Airbus A319

Airbus A319

Passenger Jet, Northwest Airlines

Reviewed June 7th, 2004

I remember back in the heyday of Air-Travel when you know you could walk off an airplane with a tote-bag of souveniers; pillow, blanket, plastic-wings, silverware, and little bars of soap. Nowadays, in the age of heightened airline security, where they're just as worried about what your taking off the plane as they are what you're bringing onto it, the silverware is plastic, the pillows pracitcally disentigrate when you touch them, they don't give out wings, and the stupid airlines became financially reponsible and started using pump soap (Note, the pumps are not removable, and they tend to notice if they're forcefully removed.)

One thing hasn't changed though, those high-pressure vacu-crappers. There's always a warning label on the toilet telling you to close the lid before you flush, they say it so you don't get splattered with disinfectant, I think it's because your eyeballs will get sucked out and flushed down the commode if you're not careful. It\'s funny, when you're on a plane, the air-noise, the sound of the engines, and the pressurized cabin tend to muffle all noises within the plane... except for the gol-darned vacu-crappers.

This seems to be turning into more of a political statement than a restroom review... so, without further ado:

It was clean. It was warm, the room lit up when you locked the door. The sink was tiny, and the empty bar-soap dispensers made me nostalgic for restroom-pilfering episodes of days past, but I was pleasantly suprised to get warm water from the faucet, and the towels/kleenex dispensers were well stocked. It may seem like I gave this an overly generous rating considering the bland utilitarian nature of such a facility, but I just gotta hand it to the designers, being able to eliminate, while 10,000 feet in the air is just really cool. Also, the airline manufacturers fixed that 'blue-fluid' thing that kept separating the engines from the fuselage, and I'm happy for that.

I had to change my 18 month old in one of these things, there's a flip-down tray for changing babies, and it's actually quite roomy. When I brought her into the restroom, she thought it was pretty funny to be standing up on the tray while the plane was turning. It was apparantly quite a different sensation for her to be lying-down and bare-bottomed. I think her screaming actually contended with the ear popping (or is it ear-sucking) 'WHOOSH' of the toilet.
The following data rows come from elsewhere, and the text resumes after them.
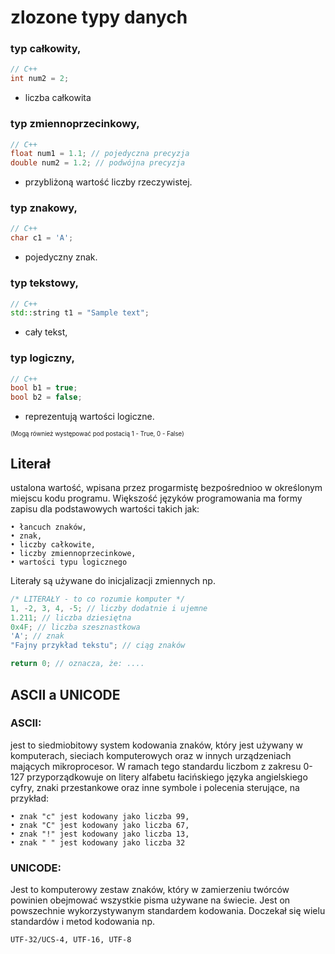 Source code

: # zlozone typy danych

### typ całkowity, 
```cpp
// C++
int num2 = 2;
```
- liczba całkowita

### typ zmiennoprzecinkowy,
```cpp
// C++
float num1 = 1.1; // pojedyczna precyzja
double num2 = 1.2; // podwójna precyzja
```
- przybliżoną wartość liczby rzeczywistej.

### typ znakowy,
```cpp
// C++
char c1 = 'A';
```
- pojedyczny znak.

### typ tekstowy,
```cpp
// C++
std::string t1 = "Sample text";
```
- cały tekst,

### typ logiczny,
```cpp
// C++
bool b1 = true;
bool b2 = false; 
```
- reprezentują wartości logiczne.

<sup><sub>(Mogą również występować pod postacią 1 - True, 0 - False)</sub></sup>

## Literał
ustalona wartość, wpisana przez progarmistę bezpośrednioo w określonym miejscu kodu programu. Większość języków programowania ma formy zapisu dla podstawowych wartości takich jak:

```
• łancuch znaków,
• znak,
• liczby całkowite,
• liczby zmiennoprzecinkowe,
• wartości typu logicznego
```

Literały są używane do inicjalizacji zmiennych np.

```cpp
/* LITERAŁY - to co rozumie komputer */
1, -2, 3, 4, -5; // liczby dodatnie i ujemne
1.211; // liczba dziesiętna
0x4F; // liczba szesznastkowa
'A'; // znak 
"Fajny przykład tekstu"; // ciąg znaków

return 0; // oznacza, że: ....
```

## ASCII a UNICODE

### ASCII:
jest to siedmiobitowy system kodowania znaków, który jest używany w komputerach, sieciach komputerowych oraz w innych urządzeniach mających mikroprocesor. W ramach tego standardu liczbom z zakresu 0-127 przyporządkowuje on litery alfabetu łacińskiego języka angielskiego cyfry, znaki przestankowe oraz inne symbole i polecenia sterujące, na przykład:
```
• znak "c" jest kodowany jako liczba 99,
• znak "C" jest kodowany jako liczba 67,
• znak "!" jest kodowany jako liczba 13,
• znak " " jest kodowany jako liczba 32
```

### UNICODE:
Jest to komputerowy zestaw znaków, który w zamierzeniu twórców powinien obejmować wszystkie pisma używane na świecie. Jest on powszechnie wykorzystywanym standardem kodowania. Doczekał się wielu standardów i metod kodowania np. 

`UTF-32/UCS-4, UTF-16, UTF-8`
One saving grace the that toilets in the Airbus A319 have is that there is actually a three second delay from the time that you press the flush-button to the actual flush. If you pee, put the lid down, wash your hands, and then flush, you have just enough time to get out of the loo before it implodes on itself... though people tend to start at someone exiting any type of bathroom with that much haste.